Collected data
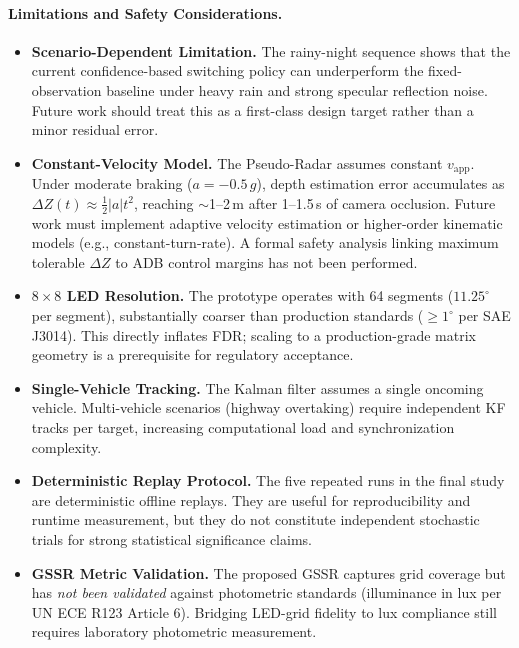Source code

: \documentclass[pdflatex,sn-mathphys-num]{sn-jnl}%
\theoremstyle{thmstyleone}%
\theoremstyle{thmstyletwo}%
\theoremstyle{thmstylethree}%
\begin{document}
\paragraph{Limitations and Safety Considerations.}
\begin{itemize}[leftmargin=*]
  \item \textbf{Scenario-Dependent Limitation.} The rainy-night
    sequence shows that the current confidence-based switching policy
    can underperform the fixed-observation baseline under heavy rain and
    strong specular reflection noise. Future work should treat this as a
    first-class design target rather than a minor residual error.
  \item \textbf{Constant-Velocity Model.} The Pseudo-Radar assumes
    constant $v_{\mathrm{app}}$. Under moderate braking
    ($a = -0.5\,g$), depth estimation error accumulates as
    $\Delta Z(t) \approx \frac{1}{2}|a|t^2$, reaching ${\sim}$1--2\,m
    after 1--1.5\,s of camera occlusion. Future work must implement
    adaptive velocity estimation or higher-order kinematic models
    (e.g., constant-turn-rate). A formal safety analysis linking
    maximum tolerable $\Delta Z$ to ADB control margins has not been
    performed.
  \item \textbf{$8\times8$ LED Resolution.} The prototype operates
    with 64 segments ($11.25^\circ$ per segment), substantially coarser
    than production standards ($\geq1^\circ$ per SAE J3014). This directly
    inflates FDR; scaling to a production-grade matrix geometry is a
    prerequisite for regulatory acceptance.
  \item \textbf{Single-Vehicle Tracking.} The Kalman filter assumes
    a single oncoming vehicle. Multi-vehicle scenarios (highway
    overtaking) require independent KF tracks per target, increasing
    computational load and synchronization complexity.
  \item \textbf{Deterministic Replay Protocol.} The five repeated runs
    in the final study are deterministic offline replays. They are
    useful for reproducibility and runtime measurement, but they do not
    constitute independent stochastic trials for strong statistical
    significance claims.
  \item \textbf{GSSR Metric Validation.} The proposed GSSR captures
    grid coverage but has \emph{not been validated} against photometric
    standards (illuminance in lux per UN ECE R123 Article 6). Bridging
    LED-grid fidelity to lux compliance still requires laboratory
    photometric measurement.
\end{itemize}
\end{document}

Your assignment
Output the lines above verbatim, images excluded.

Response for this exercise
Source code

: \documentclass[pdflatex,sn-mathphys-num]{sn-jnl}%
\theoremstyle{thmstyleone}%
\theoremstyle{thmstyletwo}%
\theoremstyle{thmstylethree}%
\begin{document}
\paragraph{Limitations and Safety Considerations.}
\begin{itemize}[leftmargin=*]
  \item \textbf{Scenario-Dependent Limitation.} The rainy-night
    sequence shows that the current confidence-based switching policy
    can underperform the fixed-observation baseline under heavy rain and
    strong specular reflection noise. Future work should treat this as a
    first-class design target rather than a minor residual error.
  \item \textbf{Constant-Velocity Model.} The Pseudo-Radar assumes
    constant $v_{\mathrm{app}}$. Under moderate braking
    ($a = -0.5\,g$), depth estimation error accumulates as
    $\Delta Z(t) \approx \frac{1}{2}|a|t^2$, reaching ${\sim}$1--2\,m
    after 1--1.5\,s of camera occlusion. Future work must implement
    adaptive velocity estimation or higher-order kinematic models
    (e.g., constant-turn-rate). A formal safety analysis linking
    maximum tolerable $\Delta Z$ to ADB control margins has not been
    performed.
  \item \textbf{$8\times8$ LED Resolution.} The prototype operates
    with 64 segments ($11.25^\circ$ per segment), substantially coarser
    than production standards ($\geq1^\circ$ per SAE J3014). This directly
    inflates FDR; scaling to a production-grade matrix geometry is a
    prerequisite for regulatory acceptance.
  \item \textbf{Single-Vehicle Tracking.} The Kalman filter assumes
    a single oncoming vehicle. Multi-vehicle scenarios (highway
    overtaking) require independent KF tracks per target, increasing
    computational load and synchronization complexity.
  \item \textbf{Deterministic Replay Protocol.} The five repeated runs
    in the final study are deterministic offline replays. They are
    useful for reproducibility and runtime measurement, but they do not
    constitute independent stochastic trials for strong statistical
    significance claims.
  \item \textbf{GSSR Metric Validation.} The proposed GSSR captures
    grid coverage but has \emph{not been validated} against photometric
    standards (illuminance in lux per UN ECE R123 Article 6). Bridging
    LED-grid fidelity to lux compliance still requires laboratory
    photometric measurement.
\end{itemize}
\end{document}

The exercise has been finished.